--- Instructions to follow ---
Print, word for word, the opening line of the data below and every line after it through the line that contains "then produces a", but not the pictures.
○ ○ ○ ○
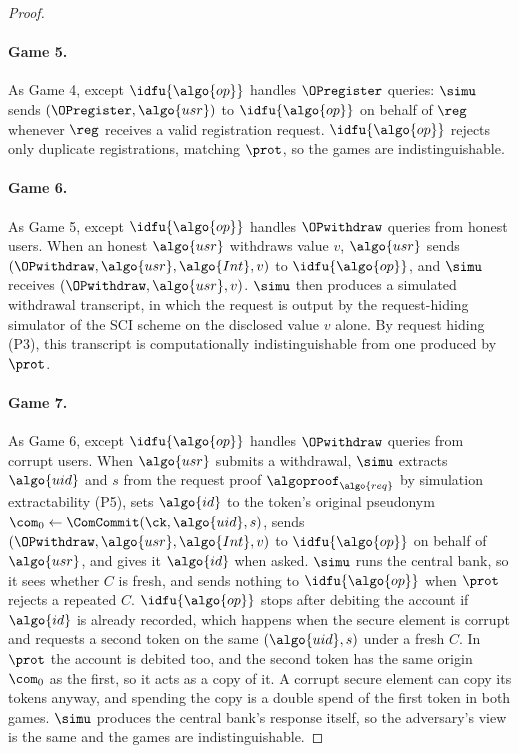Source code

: \begin{proof}
\paragraph{Game 5.} As Game 4, except $\idfu{\algo{op}}$ handles $\OPregister$
queries: $\simu$ sends $(\OPregister, \algo{usr})$ to $\idfu{\algo{op}}$ on
behalf of $\reg$ whenever $\reg$ receives a valid registration request.  $\idfu{\algo{op}}$
rejects only duplicate registrations, matching $\prot$, so the games are
indistinguishable.

\paragraph{Game 6.} As Game 5, except $\idfu{\algo{op}}$ handles $\OPwithdraw$
queries from honest users. When an honest $\algo{usr}$ withdraws value $v$,
$\algo{usr}$ sends $(\OPwithdraw, \algo{usr}, \algo{Int}, v)$ to
$\idfu{\algo{op}}$, and $\simu$ receives $(\OPwithdraw, \algo{usr}, v)$. $\simu$
then produces a simulated withdrawal transcript, in which the request is output
by the request-hiding simulator of the SCI scheme on the disclosed value $v$
alone. By request hiding (P3), this transcript is computationally
indistinguishable from one produced by $\prot$.

\paragraph{Game 7.} As Game 6, except $\idfu{\algo{op}}$ handles $\OPwithdraw$
queries from corrupt users. When $\algo{usr}$ submits a withdrawal, $\simu$
extracts $\algo{uid}$ and $s$ from the request proof
$\algoproof_{\algo{req}}$ by simulation extractability (P5), sets
$\algo{id}$ to the token's original pseudonym $\com_0 \leftarrow \ComCommit(\ck,\allowbreak
\algo{uid},\allowbreak s)$, sends $(\OPwithdraw, \algo{usr}, \algo{Int}, v)$ to
$\idfu{\algo{op}}$ on behalf of $\algo{usr}$, and gives it $\algo{id}$ when asked.
$\simu$ runs the central bank, so it sees whether $C$ is fresh, and sends
nothing to $\idfu{\algo{op}}$ when $\prot$ rejects a repeated $C$.
$\idfu{\algo{op}}$ stops after debiting the account if $\algo{id}$ is already
recorded, which happens when the secure element is corrupt and requests a second
token on the same $(\algo{uid}, s)$ under a fresh $C$. In $\prot$ the account
is debited too, and the second token has the same origin $\com_0$ as the first,
so it acts as a copy of it. A corrupt secure element can copy its tokens anyway,
and spending the copy is a double spend of the first token in both games.
$\simu$ produces the central bank's response itself, so the adversary's view is
the same and the games are indistinguishable.


\end{proof}

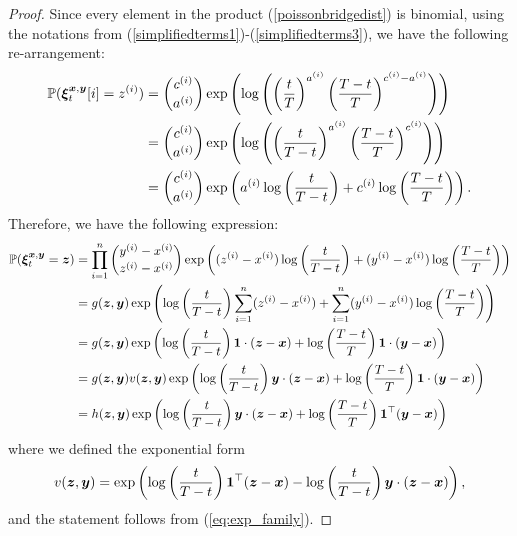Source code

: \documentclass{article}
\def\tp{\top}
\def\xib{\boldsymbol{\xi}}
\theoremstyle{definition}
\begin{document}
\begin{proof}
Since every element in the product (\ref{poissonbridgedist}) is binomial, using the notations from (\ref{simplifiedterms1})-(\ref{simplifiedterms3}), we have the following re-arrangement:
\begin{align}
\mathbb{P}(\xib^{\boldsymbol{x},\boldsymbol{y}}_t[i] = z^{(i)}) &= {{c^{(i)}}\choose{a^{(i)}}} \exp\left( \log\left(  \left(\frac{t}{T}\right)^{a^{(i)}} \left(\frac{T-t}{T}\right)^{c^{(i)} - a^{(i)}} \right) \right) \notag \\
&= {{c^{(i)}}\choose{a^{(i)}}} \exp\left( \log\left(  \left(\frac{t}{T-t}\right)^{a^{(i)}} \left(\frac{T-t}{T}\right)^{c^{(i)}} \right) \right) \notag \\
&= {{c^{(i)}}\choose{a^{(i)}}} \exp\left( a^{(i)}\log\left( \frac{t}{T-t} \right) + c^{(i)}\log\left(\frac{T-t}{T}\right) \right).
\end{align}
Therefore, we have the following expression:
\begin{align}
\mathbb{P}(\xib^{\boldsymbol{x},\boldsymbol{y}}_t = \boldsymbol{z}) &= \prod_{i=1}^n {{y^{(i)} - x^{(i)}}\choose{z^{(i)} - x^{(i)}}} \exp\left( (z^{(i)} - x^{(i)})\log\left( \frac{t}{T-t} \right) + (y^{(i)} - x^{(i)})\log\left(\frac{T-t}{T}\right) \right) \notag \\
&= g(\boldsymbol{z},\boldsymbol{y}) \exp\left(\log\left( \frac{t}{T-t} \right)\sum_{i=1}^n (z^{(i)} - x^{(i)}) + \sum_{i=1}^n(y^{(i)} - x^{(i)})\log\left(\frac{T-t}{T}\right) \right) \notag \\
&= g(\boldsymbol{z},\boldsymbol{y}) \exp\left(\log\left(\frac{t}{T-t} \right)\mathbf{1} \cdot (\boldsymbol{z} - \boldsymbol{x}) + \log\left(\frac{T-t}{T}\right)\mathbf{1}\cdot (\boldsymbol{y} - \boldsymbol{x}) \right) \notag \\
&= g(\boldsymbol{z},\boldsymbol{y})v(\boldsymbol{z},\boldsymbol{y}) \exp\left(\log\left(\frac{t}{T-t} \right)\boldsymbol{y} \cdot (\boldsymbol{z} - \boldsymbol{x}) + \log\left(\frac{T-t}{T}\right)\mathbf{1}\cdot (\boldsymbol{y} - \boldsymbol{x}) \right) \notag \\
&= h(\boldsymbol{z},\boldsymbol{y}) \exp\left(\log\left(\frac{t}{T-t} \right)\boldsymbol{y} \cdot (\boldsymbol{z} - \boldsymbol{x}) + \log\left(\frac{T-t}{T}\right) \boldsymbol{1}^{\tp}(\boldsymbol{y} - \boldsymbol{x}) \right) \notag
\end{align}
where we defined the exponential form
\begin{align}
v(\boldsymbol{z},\boldsymbol{y}) = \exp\left(\log\left(\frac{t}{T-t} \right) \boldsymbol{1}^{\tp}(\boldsymbol{z} - \boldsymbol{x}) - \log\left(\frac{t}{T-t} \right)\boldsymbol{y} \cdot (\boldsymbol{z} - \boldsymbol{x}) \right), \notag
\end{align}
and the statement follows from (\ref{eq:exp_family}).
\end{proof}
\end{document}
○ ○ ○ ○
--- The completed task ---
Source code

: \begin{proof}
\paragraph{Game 5.} As Game 4, except $\idfu{\algo{op}}$ handles $\OPregister$
queries: $\simu$ sends $(\OPregister, \algo{usr})$ to $\idfu{\algo{op}}$ on
behalf of $\reg$ whenever $\reg$ receives a valid registration request.  $\idfu{\algo{op}}$
rejects only duplicate registrations, matching $\prot$, so the games are
indistinguishable.

\paragraph{Game 6.} As Game 5, except $\idfu{\algo{op}}$ handles $\OPwithdraw$
queries from honest users. When an honest $\algo{usr}$ withdraws value $v$,
$\algo{usr}$ sends $(\OPwithdraw, \algo{usr}, \algo{Int}, v)$ to
$\idfu{\algo{op}}$, and $\simu$ receives $(\OPwithdraw, \algo{usr}, v)$. $\simu$
then produces a simulated withdrawal transcript, in which the request is output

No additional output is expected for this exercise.